Reply to this commentJanuary 17th 2010
Gregory Arago,
I think you have rather a talent for misinterpreting what other people say. What do you mean by “natural” and “non-natural”? Of course I can distinguish between things that are the outcome of human action and things which are not; but consider that human minds and culture are part of nature. I am contrasting “natural” with “supernatural” (gods, demons, magic, elves, fairies, werewolves, vampires etc.); not with “synthetic”, “artificial”, or “anthropogenic”.
Reply to this commentJanuary 17th 2010
Didn’t C. Darwin mean by ‘artificial’ something ‘non-natural’?
Your preferred ‘contrasting’ is simply an outcome of your (anti-theistic) worldview.
There is no need to believe that the only ‘opposite’ to ‘natural’ is ‘supernatural.’ Indeed, the prefix ‘super-’ indicates that there *must* be another alternative to ‘natural.’
I do hope you will search for it genuinely someday.
Reply to this commentJanuary 17th 2010
Gregory Arago,
I made the sense in which I was using “natural” quite clear.
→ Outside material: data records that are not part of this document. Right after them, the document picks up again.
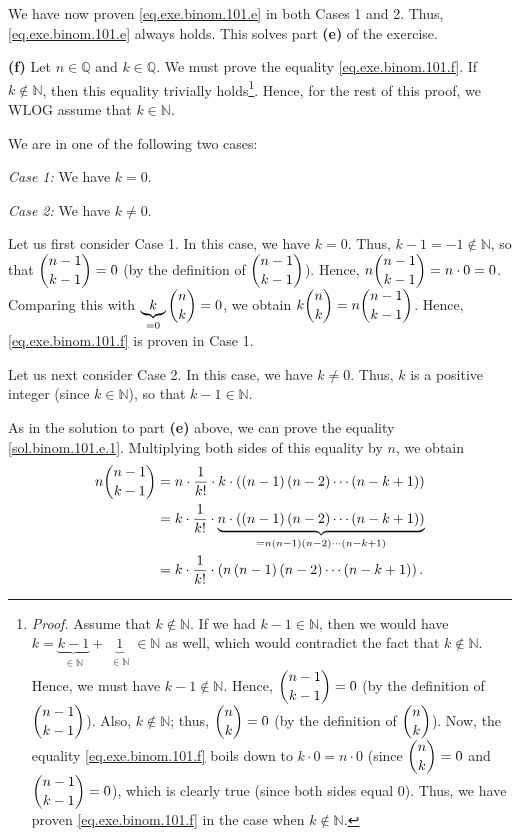 \documentclass[paper=a4, fontsize=12pt]{scrartcl} %
\newcommand{\QQ}{\mathbb{Q}} %
\newcommand{\NN}{\mathbb{N}} %
\newcommand{\tup}[1]{\left( #1 \right)}
\newcommand{\underbrack}[2]{\underbrace{#1}_{\substack{#2}}}
\theoremstyle{plainsl}
\theoremstyle{definition}
\theoremstyle{remark}
\begin{document}
We have now proven \eqref{eq.exe.binom.101.e} in both
Cases 1 and 2. Thus, \eqref{eq.exe.binom.101.e} always holds.
This solves part \textbf{(e)} of the exercise.

\vspace{0.8pc}

\textbf{(f)}
Let $n \in \QQ$ and $k \in \QQ$.
We must prove the equality \eqref{eq.exe.binom.101.f}.
If $k \notin \NN$, then this equality trivially
holds\footnote{\textit{Proof.} Assume that $k \notin \NN$.
If we had $k-1 \in \NN$, then we would have
$k = \underbrack{k-1}{\in \NN} + \underbrack{1}{\in \NN} \in \NN$
as well, which would contradict the fact that $k \notin \NN$.
Hence, we must have $k-1 \notin \NN$.
Hence, $\dbinom{n-1}{k-1} = 0$ (by the definition of
$\dbinom{n-1}{k-1}$).
Also, $k \notin \NN$; thus,
$\dbinom{n}{k} = 0$ (by the definition of $\dbinom{n}{k}$).
Now, the equality \eqref{eq.exe.binom.101.f} boils down to
$k \cdot 0 = n \cdot 0$ (since $\dbinom{n}{k} = 0$ and
$\dbinom{n-1}{k-1} = 0$), which is
clearly true (since both sides equal $0$).
Thus, we have proven \eqref{eq.exe.binom.101.f} in the case
when $k \notin \NN$.}.
Hence, for the rest of this proof, we WLOG assume that $k \in \NN$.

We are in one of the following two cases:

\textit{Case 1:} We have $k = 0$.

\textit{Case 2:} We have $k \neq 0$.

Let us first consider Case 1.
In this case, we have $k = 0$.
Thus, $k-1 = -1 \notin \NN$, so that $\dbinom{n-1}{k-1} = 0$
(by the definition of $\dbinom{n-1}{k-1}$).
Hence, $n \dbinom{n-1}{k-1} = n \cdot 0 = 0$.
Comparing this with $\underbrack{k}{= 0} \dbinom{n}{k} = 0$,
we obtain $k \dbinom{n}{k} = n \dbinom{n-1}{k-1}$.
Hence, \eqref{eq.exe.binom.101.f} is proven in Case 1.

Let us next consider Case 2.
In this case, we have $k \neq 0$.
Thus, $k$ is a positive integer (since $k \in \NN$), so that
$k-1 \in \NN$.

As in the solution to part \textbf{(e)} above, we can prove
the equality \eqref{sol.binom.101.e.1}.
Multiplying both sides of this equality by $n$, we obtain
\begin{align}
n \dbinom{n-1}{k-1}
&= n \cdot \dfrac{1}{k!} \cdot k \cdot \tup{ \tup{n-1} \tup{n-2} \cdots \tup{n-k+1} } \nonumber\\
&= k \cdot \dfrac{1}{k!} \cdot
     \underbrack{n \cdot \tup{ \tup{n-1} \tup{n-2} \cdots \tup{n-k+1} }}
                {= n \tup{n-1} \tup{n-2} \cdots \tup{n-k+1}} \nonumber\\
&= k \cdot \dfrac{1}{k!} \cdot
     \tup{n \tup{n-1} \tup{n-2} \cdots \tup{n-k+1}} .
\label{sol.binom.101.f.1}
\end{align}
\end{document}
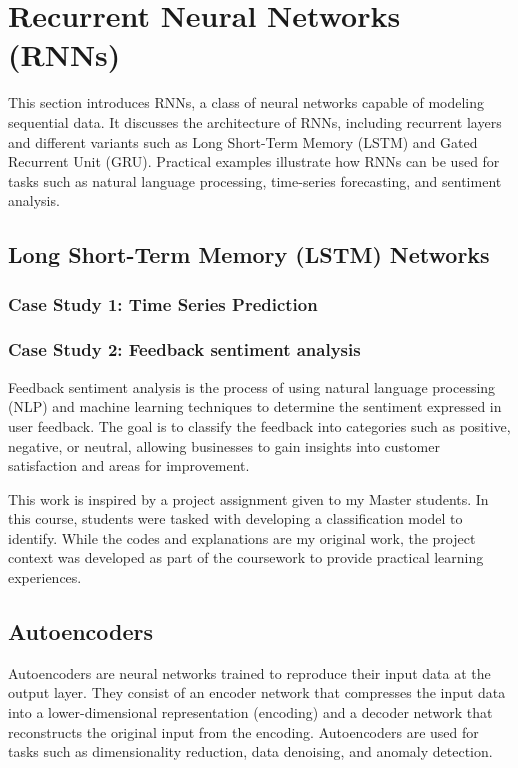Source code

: \chapter{Recurrent Neural Networks (RNNs)}\label{sec:RNN}
This section introduces RNNs, a class of neural networks capable of modeling sequential data. It discusses the architecture of RNNs, including recurrent layers and different variants such as Long Short-Term Memory (LSTM) and Gated Recurrent Unit (GRU). Practical examples illustrate how RNNs can be used for tasks such as natural language processing, time-series forecasting, and sentiment analysis. 

\section{Long Short-Term Memory (LSTM) Networks}

\subsection{Case Study 1: Time Series Prediction}

\subsection{Case Study 2: Feedback sentiment analysis}

Feedback sentiment analysis is the process of using natural language processing (NLP) and machine learning techniques to determine the sentiment expressed in user feedback. The goal is to classify the feedback into categories such as positive, negative, or neutral, allowing businesses to gain insights into customer satisfaction and areas for improvement.

\begin{remark}
This work is inspired by a project assignment given to my Master students. In this course, students were tasked with developing a classification model to identify. While the codes and explanations are my original work, the project context was developed as part of the coursework to provide practical learning experiences.
\end{remark}

\section{Autoencoders}\label{sec:autoencoder}
Autoencoders are neural networks trained to reproduce their input data at the output layer. They consist of an encoder network that compresses the input data into a lower-dimensional representation (encoding) and a decoder network that reconstructs the original input from the encoding. Autoencoders are used for tasks such as dimensionality reduction, data denoising, and anomaly detection.

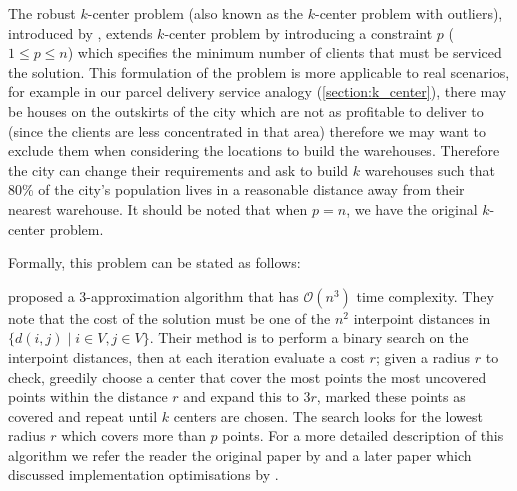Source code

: The robust $k$-center problem (also known as the $k$-center problem with outliers), introduced by \textcite{charikar_algorithms_2001}, extends $k$-center problem by introducing a constraint \(p\) (\(1 \leq p \leq n \)) which specifies the minimum number of clients that must be serviced the solution. This formulation of the problem is more applicable to real scenarios, for example in our parcel delivery service analogy (\cref{section:k_center}), there may be houses on the outskirts of the city which are not as profitable to deliver to (since the clients are less concentrated in that area) therefore we may want to exclude them when considering the locations to build the warehouses. Therefore the city can change their requirements and ask to build $k$ warehouses such that 80\% of the city's population lives in a reasonable distance away from their nearest warehouse. It should be noted that when \(p=n\), we have the original $k$-center problem.

Formally, this problem can be stated as follows:


\textcite{charikar_algorithms_2001} proposed a 3-approximation algorithm that has $\mathcal{O}(n^{3})$ time complexity. They note that the cost of the solution must be one of the $n^{2}$ interpoint distances in $\{d(i,j)\mid i\in V, j\in V\}$. Their method is to perform a binary search on the interpoint distances, then at each iteration evaluate a cost $r$; given a radius $r$ to check, greedily choose a center that cover the most points the most uncovered points within the distance $r$ and expand this to $3r$, marked these points as covered and repeat until $k$ centers are chosen. The search looks for the lowest radius $r$ which covers more than $p$ points. For a more detailed description of this algorithm we refer the reader the original paper by \textcite{charikar_algorithms_2001} and a later paper which discussed implementation optimisations by \textcite{schwartz_efficient_2010}.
You are aware that words can have more than one meaning, I take it? In other contexts, I would indeed contrast “natural” with “artificial”.
Indeed, the prefix ‘super-’ indicates that there *must* be another alternative to ‘natural.’
No it doesn’t.
I do hope you will try a genuine attempt to understand what others say an drespond to it without obfuscation, someday.